▶ **YOUR INSTRUCTIONS**:
Report how many lines of the listing contain the string "services", with no other words.

▶ **EXTRACTED DATA**:
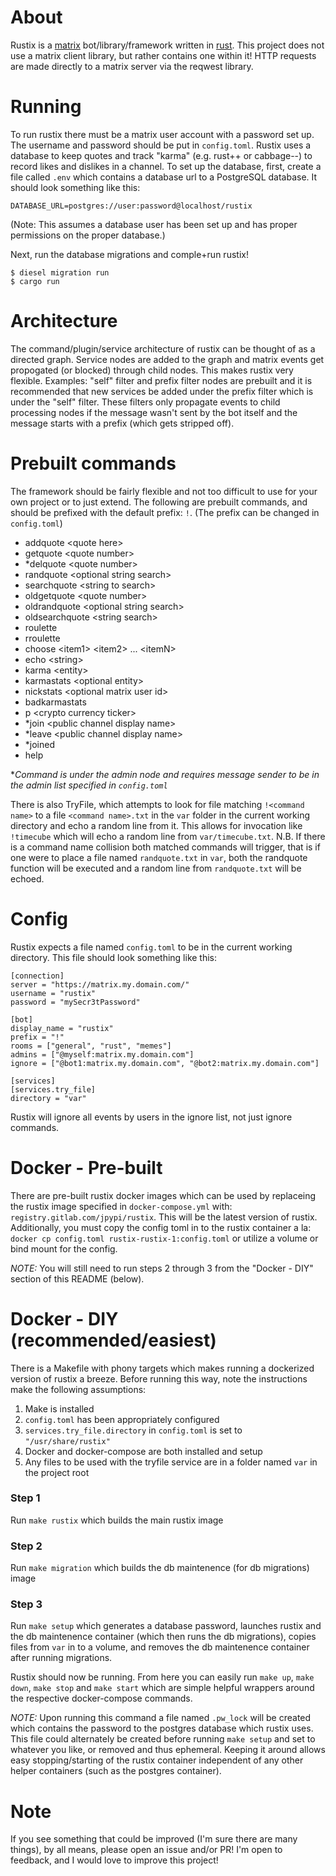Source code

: # About

Rustix is a [matrix](https://matrix.org) bot/library/framework written in
[rust](https://www.rust-lang.org/). This project does not use a matrix client
library, but rather contains one within it! HTTP requests are made directly to a
matrix server via the reqwest library.

# Running

To run rustix there must be a matrix user account with a password set up. The
username and password should be put in `config.toml`. Rustix uses a database to
keep quotes and track "karma" (e.g. rust++ or cabbage--) to record likes and
dislikes in a channel. To set up the database, first, create a file called
`.env` which contains a database url to a PostgreSQL database. It should look
something like this:
```
DATABASE_URL=postgres://user:password@localhost/rustix
```
(Note: This assumes a database user has been set up and has proper permissions
on the proper database.)

Next, run the database migrations and comple+run rustix!
```
$ diesel migration run
$ cargo run
```

# Architecture

The command/plugin/service architecture of rustix can be thought of as a
directed graph. Service nodes are added to the graph and matrix events get
propogated (or blocked) through child nodes. This makes rustix very flexible.
Examples: "self" filter and prefix filter nodes are prebuilt and it is
recommended that new services be added under the prefix filter which is under
the "self" filter. These filters only propagate events to child processing nodes
if the message wasn't sent by the bot itself and the message starts with a
prefix (which gets stripped off).

# Prebuilt commands
The framework should be fairly flexible and not too difficult to use for your
own project or to just extend. The following are prebuilt commands, and should
be prefixed with the default prefix: `!`. (The prefix can be changed in
`config.toml`)

- addquote \<quote here\>
- getquote \<quote number\>
- \*delquote \<quote number\>
- randquote \<optional string search\>
- searchquote \<string to search\>
- oldgetquote \<quote number\>
- oldrandquote \<optional string search\>
- oldsearchquote \<string search\>
- roulette
- rroulette
- choose \<item1\> \<item2\> ... \<itemN\>
- echo \<string\>
- karma \<entity\>
- karmastats \<optional entity\>
- nickstats \<optional matrix user id\>
- badkarmastats
- p \<crypto currency ticker\>
- \*join \<public channel display name\>
- \*leave \<public channel display name\>
- \*joined
- help

\**Command is under the admin node and requires message sender to be in the
admin list specified in `config.toml`*

There is also TryFile, which attempts to look for file matching
`!<command name>` to a file `<command name>.txt` in the `var` folder in the
current working directory and echo a random line from it. This allows for
invocation like `!timecube` which will echo a random line from
`var/timecube.txt`.  N.B. If there is a command name collision both matched
commands will trigger, that is if one were to place a file named `randquote.txt`
in `var`, both the randquote function will be executed and a random line from
`randquote.txt` will be echoed.

# Config

Rustix expects a file named `config.toml` to be in the current working
directory. This file should look something like this:

```
[connection]
server = "https://matrix.my.domain.com/"
username = "rustix"
password = "mySecr3tPassword"

[bot]
display_name = "rustix"
prefix = "!"
rooms = ["general", "rust", "memes"]
admins = ["@myself:matrix.my.domain.com"]
ignore = ["@bot1:matrix.my.domain.com", "@bot2:matrix.my.domain.com"]

[services]
[services.try_file]
directory = "var"
```

Rustix will ignore all events by users in the ignore list, not just ignore
commands.

# Docker - Pre-built

There are pre-built rustix docker images which can be used by replaceing the
rustix image specified in `docker-compose.yml` with:
`registry.gitlab.com/jpypi/rustix`. This will be the latest version of rustix.
Additionally, you must copy the config toml in to the rustix container a la:
`docker cp config.toml rustix-rustix-1:config.toml` or utilize a volume or bind
mount for the config.

*NOTE:* You will still need to run steps 2 through 3 from the "Docker - DIY"
section of this README (below).

# Docker - DIY (recommended/easiest)

There is a Makefile with phony targets which makes running a dockerized version
of rustix a breeze. Before running this way, note the instructions make the
following assumptions:

1. Make is installed
2. `config.toml` has been appropriately configured
3. `services.try_file.directory` in `config.toml` is set to
   `"/usr/share/rustix"`
4. Docker and docker-compose are both installed and setup
5. Any files to be used with the tryfile service are in a folder named `var` in
   the project root

### Step 1

Run `make rustix` which builds the main rustix image

### Step 2

Run `make migration` which builds the db maintenence (for db migrations) image

### Step 3

Run `make setup` which generates a database password, launches rustix and the db
maintenence container (which then runs the db migrations), copies files from `var`
in to a volume, and removes the db maintenence container after running
migrations.

Rustix should now be running. From here you can easily run `make up`, `make
down`, `make stop` and `make start` which are simple helpful wrappers around the
respective docker-compose commands.

*NOTE:* Upon running this command a file named `.pw_lock` will be created which
contains the password to the postgres database which rustix uses. This file
could alternately be created before running `make setup` and set to whatever you
like, or removed and thus ephemeral.  Keeping it around allows easy
stopping/starting of the rustix container independent of any other helper
containers (such as the postgres container).

# Note

If you see something that could be improved (I'm sure there are many things), by
all means, please open an issue and/or PR! I'm open to feedback, and I would
love to improve this project!
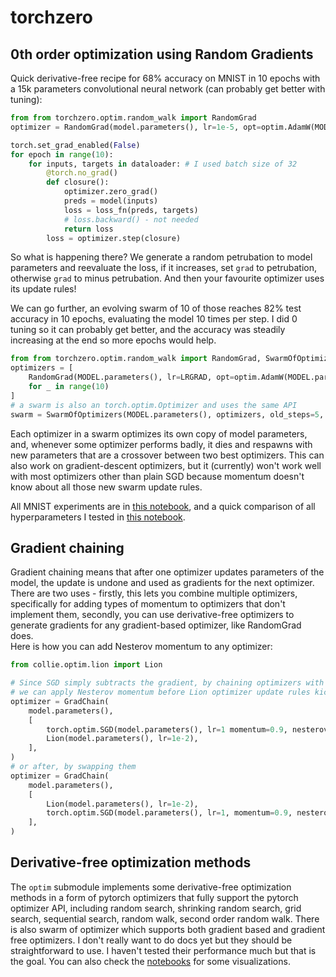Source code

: # torchzero
## 0th order optimization using Random Gradients
Quick derivative-free recipe for 68% accuracy on MNIST in 10 epochs with a 15k parameters convolutional neural network (can probably get better with tuning):
```py
from from torchzero.optim.random_walk import RandomGrad
optimizer = RandomGrad(model.parameters(), lr=1e-5, opt=optim.AdamW(MODEL.parameters(), lr=1e-3))

torch.set_grad_enabled(False)
for epoch in range(10):
    for inputs, targets in dataloader: # I used batch size of 32
        @torch.no_grad()
        def closure():
            optimizer.zero_grad()
            preds = model(inputs)
            loss = loss_fn(preds, targets)
            # loss.backward() - not needed
            return loss
        loss = optimizer.step(closure)
```

So what is happening there? We generate a random petrubation to model parameters and reevaluate the loss, if it increases, set `grad` to petrubation, otherwise `grad` to minus petrubation. And then your favourite optimizer uses its update rules!

We can go further, an evolving swarm of 10 of those reaches 82% test accuracy in 10 epochs, evaluating the model 10 times per step. I did 0 tuning so it can probably get better, and the accuracy was steadily increasing at the end so more epochs would help.
```py
from from torchzero.optim.random_walk import RandomGrad, SwarmOfOptimizers
optimizers = [
    RandomGrad(MODEL.parameters(), lr=LRGRAD, opt=optim.AdamW(MODEL.parameters(), LR))
    for _ in range(10)
]
# a swarm is also an torch.optim.Optimizer and uses the same API
swarm = SwarmOfOptimizers(MODEL.parameters(), optimizers, old_steps=5, die_after=20, crossover_p=0.9) 
```
Each optimizer in a swarm optimizes its own copy of model parameters, and, whenever some optimizer performs badly, it dies and respawns with new parameters that are a crossover between two best optimizers. This can also work on gradient-descent optimizers, but it (currently) won't work well with most optimizers other than plain SGD because momentum doesn't know about all those new swarm update rules.

All MNIST experiments are in [this notebook](https://nbviewer.org/github/qq-me/torchzero/blob/main/notebooks/datasets/mnist%20randomgrad.ipynb), and a quick comparison of all hyperparameters I tested in [this notebook](https://nbviewer.org/github/qq-me/torchzero/blob/main/notebooks/datasets/mnist%20summary.ipynb).

## Gradient chaining
Gradient chaining means that after one optimizer updates parameters of the model, the update is undone and used as gradients for the next optimizer. There are two uses - firstly, this lets you combine multiple optimizers, specifically for adding types of momentum to optimizers that don't implement them, secondly, you can use derivative-free optimizers to generate gradients for any gradient-based optimizer, like RandomGrad does.  
Here is how you can add Nesterov momentum to any optimizer:
```py
from collie.optim.lion import Lion

# Since SGD simply subtracts the gradient, by chaining optimizers with SGD, we can essentially add pure Nesterov momentum
# we can apply Nesterov momentum before Lion optimizer update rules kick in:
optimizer = GradChain(
    model.parameters(),
    [
        torch.optim.SGD(model.parameters(), lr=1 momentum=0.9, nesterov=True),
        Lion(model.parameters(), lr=1e-2),
    ],
)
# or after, by swapping them
optimizer = GradChain(
    model.parameters(),
    [
        Lion(model.parameters(), lr=1e-2),
        torch.optim.SGD(model.parameters(), lr=1, momentum=0.9, nesterov=True),
    ],
)
```

## Derivative-free optimization methods
The `optim` submodule implements some derivative-free optimization methods in a form of pytorch optimizers that fully support the pytorch optimizer API, including random search, shrinking random search, grid search, sequential search, random walk, second order random walk. There is also swarm of optimizer which supports both gradient based and gradient free optimizers. I don't really want to do docs yet but they should be straightforward to use. I haven't tested their performance much but that is the goal. You can also check the [notebooks](https://github.com/qq-me/torchzero/tree/main/notebooks/algos) for some visualizations.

▶ **ANSWER SECTION**:
4